软件测试作业2
1.找出程序中的错误:
public int findLast (int[] x, int y) { //Effects: If x==null throw NullPointerException // else return the index of the last element // in x that equals y. // If no such element exists, return -1 for (int i=x.length-1; i > 0; i--) { if (x[i] == y) { return i; } } return -1; } // test: x=[2, 3, 5]; y = 2 // Expected = 0
fault:因为数组是从0开始的,所以循环的时候应该从数组长度减一一直到零
修正:for (int i=x.length-1; i > 0; i--)应改为for (int i=x.length-1; i >= 0; i--)

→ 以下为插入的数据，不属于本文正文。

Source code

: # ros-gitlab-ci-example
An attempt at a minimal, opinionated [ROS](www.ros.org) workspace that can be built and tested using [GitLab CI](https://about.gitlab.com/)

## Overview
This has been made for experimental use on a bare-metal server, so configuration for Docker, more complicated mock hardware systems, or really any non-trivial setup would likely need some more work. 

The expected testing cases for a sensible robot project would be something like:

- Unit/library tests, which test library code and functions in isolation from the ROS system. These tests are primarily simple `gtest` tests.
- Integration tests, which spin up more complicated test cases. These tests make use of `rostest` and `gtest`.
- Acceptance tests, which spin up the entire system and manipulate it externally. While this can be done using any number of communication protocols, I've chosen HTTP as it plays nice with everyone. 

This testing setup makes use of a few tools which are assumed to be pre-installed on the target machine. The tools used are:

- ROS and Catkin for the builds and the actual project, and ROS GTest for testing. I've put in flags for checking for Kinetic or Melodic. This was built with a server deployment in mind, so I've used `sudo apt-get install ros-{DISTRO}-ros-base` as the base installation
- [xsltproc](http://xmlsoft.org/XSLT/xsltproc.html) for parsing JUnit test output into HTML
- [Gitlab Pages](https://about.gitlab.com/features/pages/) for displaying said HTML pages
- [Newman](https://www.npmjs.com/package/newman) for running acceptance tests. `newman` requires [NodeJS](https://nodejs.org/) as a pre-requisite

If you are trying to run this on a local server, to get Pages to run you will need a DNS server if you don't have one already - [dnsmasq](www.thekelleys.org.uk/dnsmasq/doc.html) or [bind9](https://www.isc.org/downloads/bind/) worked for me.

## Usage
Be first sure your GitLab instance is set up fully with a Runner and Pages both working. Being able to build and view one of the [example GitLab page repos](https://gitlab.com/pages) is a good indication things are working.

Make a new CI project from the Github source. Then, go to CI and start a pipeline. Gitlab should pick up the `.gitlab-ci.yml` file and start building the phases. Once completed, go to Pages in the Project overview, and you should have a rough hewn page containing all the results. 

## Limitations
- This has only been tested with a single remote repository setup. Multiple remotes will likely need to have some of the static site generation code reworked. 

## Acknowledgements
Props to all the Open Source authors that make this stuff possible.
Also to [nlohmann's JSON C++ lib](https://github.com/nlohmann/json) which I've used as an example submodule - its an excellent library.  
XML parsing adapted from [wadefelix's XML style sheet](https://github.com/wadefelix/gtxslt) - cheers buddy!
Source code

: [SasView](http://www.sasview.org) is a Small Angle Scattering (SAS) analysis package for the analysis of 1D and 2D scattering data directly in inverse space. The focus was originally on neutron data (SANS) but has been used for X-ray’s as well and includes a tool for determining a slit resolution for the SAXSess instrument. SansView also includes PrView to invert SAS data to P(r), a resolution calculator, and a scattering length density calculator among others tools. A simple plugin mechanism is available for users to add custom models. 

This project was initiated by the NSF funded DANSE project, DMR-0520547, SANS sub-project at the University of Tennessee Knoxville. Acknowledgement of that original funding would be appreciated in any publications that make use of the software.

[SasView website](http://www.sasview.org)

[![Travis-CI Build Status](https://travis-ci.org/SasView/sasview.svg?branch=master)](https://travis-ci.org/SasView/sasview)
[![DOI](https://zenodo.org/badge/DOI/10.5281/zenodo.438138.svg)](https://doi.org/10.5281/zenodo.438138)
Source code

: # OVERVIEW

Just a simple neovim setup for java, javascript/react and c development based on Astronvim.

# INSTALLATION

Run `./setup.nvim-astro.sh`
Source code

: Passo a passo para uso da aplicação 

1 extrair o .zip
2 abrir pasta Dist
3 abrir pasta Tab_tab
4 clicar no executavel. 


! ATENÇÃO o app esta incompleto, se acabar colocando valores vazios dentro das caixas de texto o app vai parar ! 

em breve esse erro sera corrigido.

public static int lastZero (int[] x) { //Effects: if x==null throw NullPointerException // else return the index of the LAST 0 in x. // Return -1 if 0 does not occur in x for (int i = 0; i < x.length; i++) { if (x[i] == 0) { return i; } } return -1; } // test: x=[0, 1, 0] // Expected = 2
fault:代码要实现的是找出最后一个零的位置,所以应该从后往前循环,如果从前往后找到就退出则是第一个零的位置
修正:
for (int i = 0; i < x.length; i++)改为for (int i = x.length-1; i >=0; i--)
2.If possible, identify a test case that does not execute the fault. (Reachability)
代码一:test: x=[]; y = 6
代码二:test: x=[];
都是空不执行直接抛出异常
3.If possible, identify a test case that executes the fault, but does not result in an error state.
代码一:test: x=[2, 3, 5]; y = 5 结果为2,正确,因为没有到x[0]就返回了,不算error
代码二:test: x=[0,2,3]; 结果为0,因为只有一个0
4.If possible identify a test case that results in an error, but not a failure.
代码一:test: x=[0, 3, 5]; y = 6 结果为-1,正确
代码二:test: x=[2, 3, 0]; 结果为2,正确